Available data |
▬▬▬▬▬▬
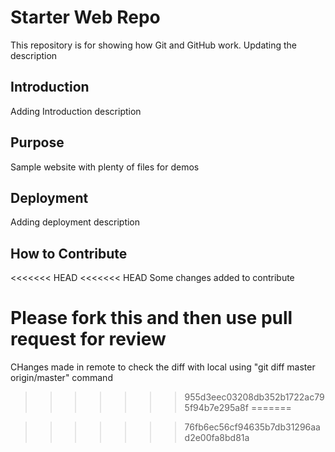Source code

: # Starter Web Repo

This repository is for showing how Git and GitHub work. 
Updating the description

## Introduction
Adding Introduction description

## Purpose

Sample website with plenty of files for demos

## Deployment
Adding deployment description 

## How to Contribute
<<<<<<< HEAD
<<<<<<< HEAD
Some changes added to contribute 

Please fork this and then use pull request for review
=======
CHanges made in remote to check the diff with local using "git diff master origin/master" command
>>>>>>> 955d3eec03208db352b1722ac795f94b7e295a8f
=======

>>>>>>> 76fb6ec56cf94635b7db31296aad2e00fa8bd81a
▬▬▬▬▬▬
What needs to be done | Answer with the exact lines running from the one that contains "## How to Contribute" through the last line of the data. Include no other line.

Response area |
## How to Contribute
<<<<<<< HEAD
<<<<<<< HEAD
Some changes added to contribute 

Please fork this and then use pull request for review
=======
CHanges made in remote to check the diff with local using "git diff master origin/master" command
>>>>>>> 955d3eec03208db352b1722ac795f94b7e295a8f
=======

>>>>>>> 76fb6ec56cf94635b7db31296aad2e00fa8bd81a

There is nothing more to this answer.